É de extrema importância [...] saber o que é mérito, visto que os efeitos de decisão dessa natureza se projetam para fora do processo e obtêm a autoridade de coisa julgada material, bem como é decisivo para resolver os problemas de cumulação e modificação de ações e litispendência. [01]

No entanto, o uso indiscriminado do conceito de "mérito" como sinônimo de "lide", "objeto do litígio" ou "objeto do processo", acabou transformando o tema em algo complexo.

O Código de Processo Civil, em muitos dos seus dispositivos emprega o conceito de lide para designar o mérito da causa (artigos 126, 132, 330, 468, dentre outros); também utiliza o vocábulo "mérito" com o sentido de lide em outros artigos (artigos 267, 269, 284, etc.), bem como a palavra "lide" recebe, em algumas vezes, significados diferentes de "mérito", como acontece, por exemplo, no caso "denunciação da lide" ou de "curador à lide". A falta de unicidade no conceito de "mérito" decorre, destarte, do próprio texto legislativo, sendo que no campo doutrinário foram construídas três posições consideradas fundamentais: a) o mérito como questão ou complexo de questões referentes à demanda; b) o mérito como demanda ou como situações externas do processo, trazidas por meio da demanda; c) o mérito como sendo a lide.

Francesco Carnelutti (1879-1965) e Enrico Tullio Liebman (1903-1986) entendem o meritum causae enquanto "complexo de questões envolvidas no processo", no sentido de que o mérito se confunde com "questões de mérito". Para Enrico Tullio Liebman, "o mérito é representado pelas questões com influência na decisão", sobre a procedência ou não da demanda, ou seja, "todas as questões cuja resolução possa direta ou indiretamente influir em tal decisão formam, em seu complexo, o mérito da causa". Francesco Carnelutti, ao seu turno, prefere falar "em mérito da lide", afirmando que "mérito da lide" significa, portanto, o complexo das questões materiais que a lide apresenta".

Ao tratar desta temática (mérito versus questões de mérito), Cláudia Rodrigues [02] analisa que no transcorrer dos procedimentos do processo, desde seu início até o provimento final, o juiz conhece, aprecia e resolve todas as questões de relevo, de fato e de direito, em que se funda a controvérsia ou a dúvida.
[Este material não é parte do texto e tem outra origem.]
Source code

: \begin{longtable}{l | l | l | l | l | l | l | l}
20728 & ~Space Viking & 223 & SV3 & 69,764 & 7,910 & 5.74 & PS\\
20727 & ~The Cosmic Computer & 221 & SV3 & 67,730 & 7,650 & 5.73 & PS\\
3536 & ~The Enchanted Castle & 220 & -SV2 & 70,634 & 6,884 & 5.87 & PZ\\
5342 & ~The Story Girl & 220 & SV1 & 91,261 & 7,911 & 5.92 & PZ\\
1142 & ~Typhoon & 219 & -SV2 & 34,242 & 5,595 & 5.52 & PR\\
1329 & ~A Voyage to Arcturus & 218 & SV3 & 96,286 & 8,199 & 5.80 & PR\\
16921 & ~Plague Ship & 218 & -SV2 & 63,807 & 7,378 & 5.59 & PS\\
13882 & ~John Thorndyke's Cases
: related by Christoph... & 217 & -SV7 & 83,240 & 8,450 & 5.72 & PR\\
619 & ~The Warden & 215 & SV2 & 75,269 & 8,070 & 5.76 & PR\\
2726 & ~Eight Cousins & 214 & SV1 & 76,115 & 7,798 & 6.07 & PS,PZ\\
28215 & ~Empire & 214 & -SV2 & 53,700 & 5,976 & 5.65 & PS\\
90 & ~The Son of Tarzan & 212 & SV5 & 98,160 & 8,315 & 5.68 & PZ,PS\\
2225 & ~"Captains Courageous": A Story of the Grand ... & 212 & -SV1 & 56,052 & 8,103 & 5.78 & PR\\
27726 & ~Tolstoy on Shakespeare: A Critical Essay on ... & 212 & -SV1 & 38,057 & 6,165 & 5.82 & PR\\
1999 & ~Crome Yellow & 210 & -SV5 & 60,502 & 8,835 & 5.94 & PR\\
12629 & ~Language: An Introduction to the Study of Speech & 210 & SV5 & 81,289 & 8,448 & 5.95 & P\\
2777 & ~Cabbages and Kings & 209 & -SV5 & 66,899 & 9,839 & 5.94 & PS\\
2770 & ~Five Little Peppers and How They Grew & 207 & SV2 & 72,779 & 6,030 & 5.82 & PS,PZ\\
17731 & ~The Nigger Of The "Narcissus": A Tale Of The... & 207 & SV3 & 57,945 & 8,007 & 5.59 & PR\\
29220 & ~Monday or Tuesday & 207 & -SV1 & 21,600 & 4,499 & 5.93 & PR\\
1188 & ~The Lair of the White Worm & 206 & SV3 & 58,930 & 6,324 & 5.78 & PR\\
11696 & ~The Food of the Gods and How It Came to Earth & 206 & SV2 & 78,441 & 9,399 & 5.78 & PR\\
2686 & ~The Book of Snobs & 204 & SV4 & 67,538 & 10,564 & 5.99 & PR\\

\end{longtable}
Essas questões podem ser "processuais", quando têm pertinência quanto a situações do processo; ou "de mérito", nos casos em que decorrem da própria relação material. Mesmo caracterizando-se como questões substanciais ou de mérito porque seu conteúdo se refere à relação material, "não são o próprio mérito. São questões que apenas se referem à matéria principal". Desse modo, mérito e questões de mérito não podem ser tidas como sinônimas.

Cândido Rangel Dinamarco [03] também entende que mérito e questões de mérito não podem ser confundidos, pois que o mérito é distinto dos pontos duvidosos cuja solução conduz à pronúncia de sua procedência ou improcedência. De fato, mérito é o objeto da controvérsia, a situação substancial (material) e seus componentes. Cabe ao juiz verificar e resolver a questão da existência (questões de mérito) dessa situação material (mérito).

A respeito do mérito enquanto demanda inicial proposta em juízo, ou seja, de que a sentença que se manifesta sobre o pedido inicial é de mérito, destaca-se a doutrina de Giuseppe Chiovenda (1872-1937): "sentença de mérito é o provimento do juiz acolhendo ou rejeitando a demanda do autor destinada a obter a declaração da existência de uma vontade de lei que lhe garanta um bem, ou da inexistência de uma vontade de lei que o garanta ao réu". Verifica-se, portanto, que para essa tese, o mérito reside na demanda, na medida em que a sentença que acolhe ou rejeita a demanda é uma sentença de mérito. No mesmo sentido é a opinião de Luigi Montesano: "sentenças de mérito são as que acolhem ou rejeitam a demanda" [04].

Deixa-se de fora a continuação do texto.